A morte de Thawanna da Silva Salmázio, de 31 anos, está gerando controvérsias e investigações após ela ser baleada por uma policial militar durante uma abordagem na madrugada do dia 3 de novembro, na Cidade Tiradentes, zona leste de São Paulo. O incidente ocorreu quando Thawanna estava ao lado de seu marido, Luciano Gonçalves dos Santos. A situação se agravou rapidamente após um incidente envolvendo a viatura da polícia, que aparentemente colidiu com o carro do casal, levando a uma discussão acalorada entre os envolvidos.
De acordo com os relatos, a abordagem policial começou quando os agentes da PM, em uma viatura dirigida pelo soldado Weden, estavam tentando acompanhar uma moto com suspeitos, mas perderam os indivíduos de vista. Durante a manobra, o retrovisor da viatura atingiu o braço de Luciano, o que deu início a um confronto verbal. A bodycam do soldado Weden registrou o momento em que ele, após a colisão, gritou ofensas ao casal, questionando o porquê de estarem na rua. Thawanna respondeu de forma firme, lembrando que a colisão foi provocada pela polícia.

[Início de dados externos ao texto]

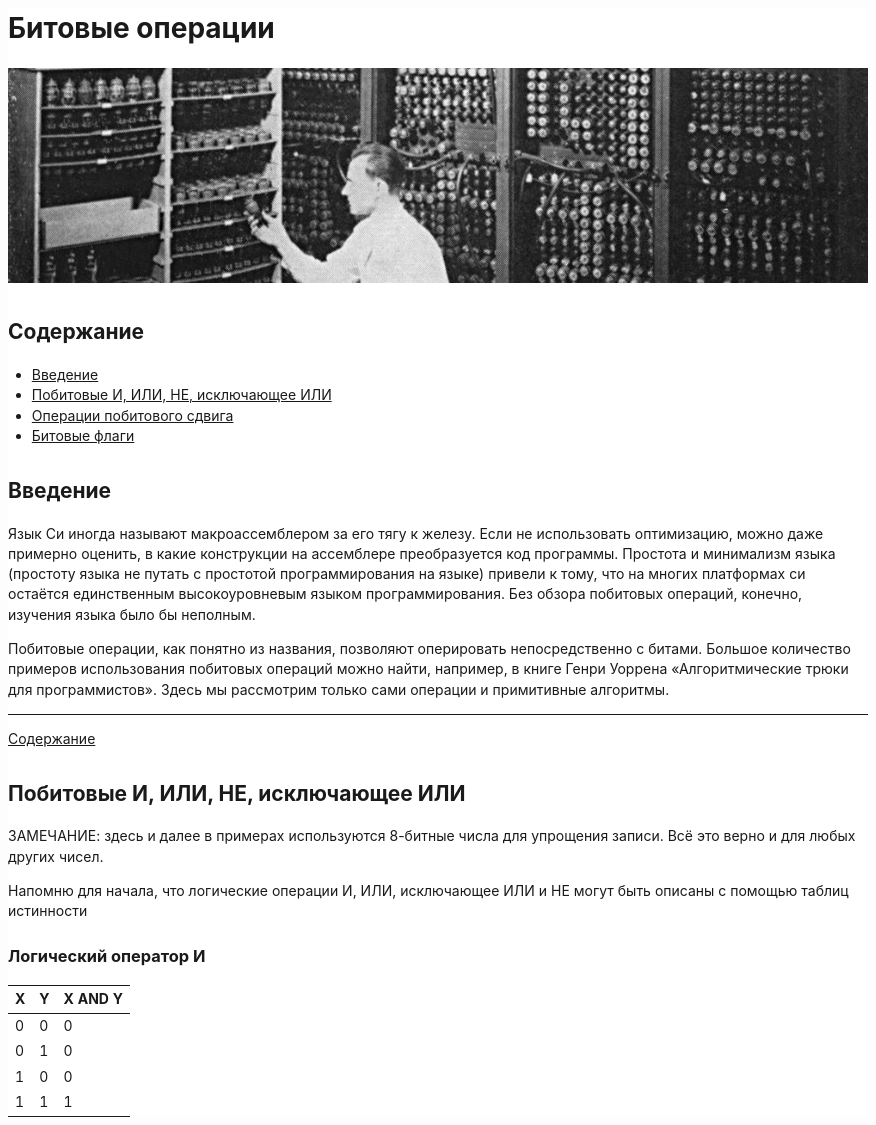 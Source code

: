 # Битовые операции

![Битовые операции](./Pictures/30_c_bitwise_operators_theme.jpg)

## Содержание

+ [Введение](#введение)
+ [Побитовые И, ИЛИ, НЕ, исключающее ИЛИ](#побитовые-и-или-не-исключающее-или)
+ [Операции побитового сдвига](#операции-побитового-сдвига)
+ [Битовые флаги](#битовые-флаги)

## Введение

Язык Си иногда называют макроассемблером за его тягу к железу. Если не использовать оптимизацию, можно даже примерно оценить, в какие конструкции на ассемблере преобразуется код программы. Простота и минимализм языка (простоту языка не путать с простотой программирования на языке) привели к тому, что на многих платформах си остаётся единственным высокоуровневым языком программирования. Без обзора побитовых операций, конечно, изучения языка было бы неполным.

Побитовые операции, как понятно из названия, позволяют оперировать непосредственно с битами. Большое количество примеров использования побитовых операций можно найти, например, в книге Генри Уоррена «Алгоритмические трюки для программистов». Здесь мы рассмотрим только сами операции и примитивные алгоритмы.

---
[Содержание](#содержание)

## Побитовые И, ИЛИ, НЕ, исключающее ИЛИ

ЗАМЕЧАНИЕ: здесь и далее в примерах используются 8-битные числа для упрощения записи. Всё это верно и для любых других чисел.

Напомню для начала, что логические операции И, ИЛИ, исключающее ИЛИ и НЕ могут быть описаны с помощью таблиц истинности

### Логический оператор И

X | Y | X AND Y
-- | -- | --
0 | 0 | 0
0 | 1 | 0
1 | 0 | 0
1 | 1 | 1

Após a troca de palavras, a soldado Yasmin Cursino, que estava na viatura, saiu para confrontar Thawanna. As imagens mostram Thawanna pedindo que Yasmin não a apontasse com o dedo, indicando uma escalada de tensão entre as duas. Em meio à discussão, um tiro foi disparado, resultando no ferimento fatal de Thawanna, que foi atingida no peito. Importante ressaltar que a câmera do Weden, que estava focada na discussão com Luciano, não capturou o momento exato do disparo, levando a incertezas sobre o que ocorreu na sequência.
Após o disparo, Weden se dirigiu a Yasmin, perguntando se ela havia atirado em Thawanna, ao que Yasmin justificou que a mulher havia lhe dado um tapa no rosto. A policial Yasmin não estava usando a câmera corporal no momento porque era novata e ainda não havia recebido autorização para operá-la. Essa situação levanta questões sobre o treinamento e a preparação das forças policiais em situações de conflito.
A perícia está agora analisando o tempo que levou para a ambulância chegar ao local após o disparo, com o intuito de determinar se a espera prolongada teve um impacto negativo na sobrevivência de Thawanna. Informações indicam que a mulher levou cerca de 30 minutos para receber socorro, um fator que pode ter contribuído para o desfecho trágico do caso.
Os agentes envolvidos foram afastados de suas funções enquanto o Departamento de Homicídios e Proteção à Pessoa (DHPP) e a Corregedoria da PM conduzem investigações detalhadas sobre o uso da força e a adequação dos protocolos de abordagem. A morte de Thawanna é mais um episódio que reacende discussões sobre a conduta da polícia e os procedimentos em situações de abordagem, especialmente em comunidades vulneráveis. O caso continua a ser monitorado de perto pela sociedade e pelas autoridades, evidenciando a necessidade urgente de reformulação nas práticas policiais.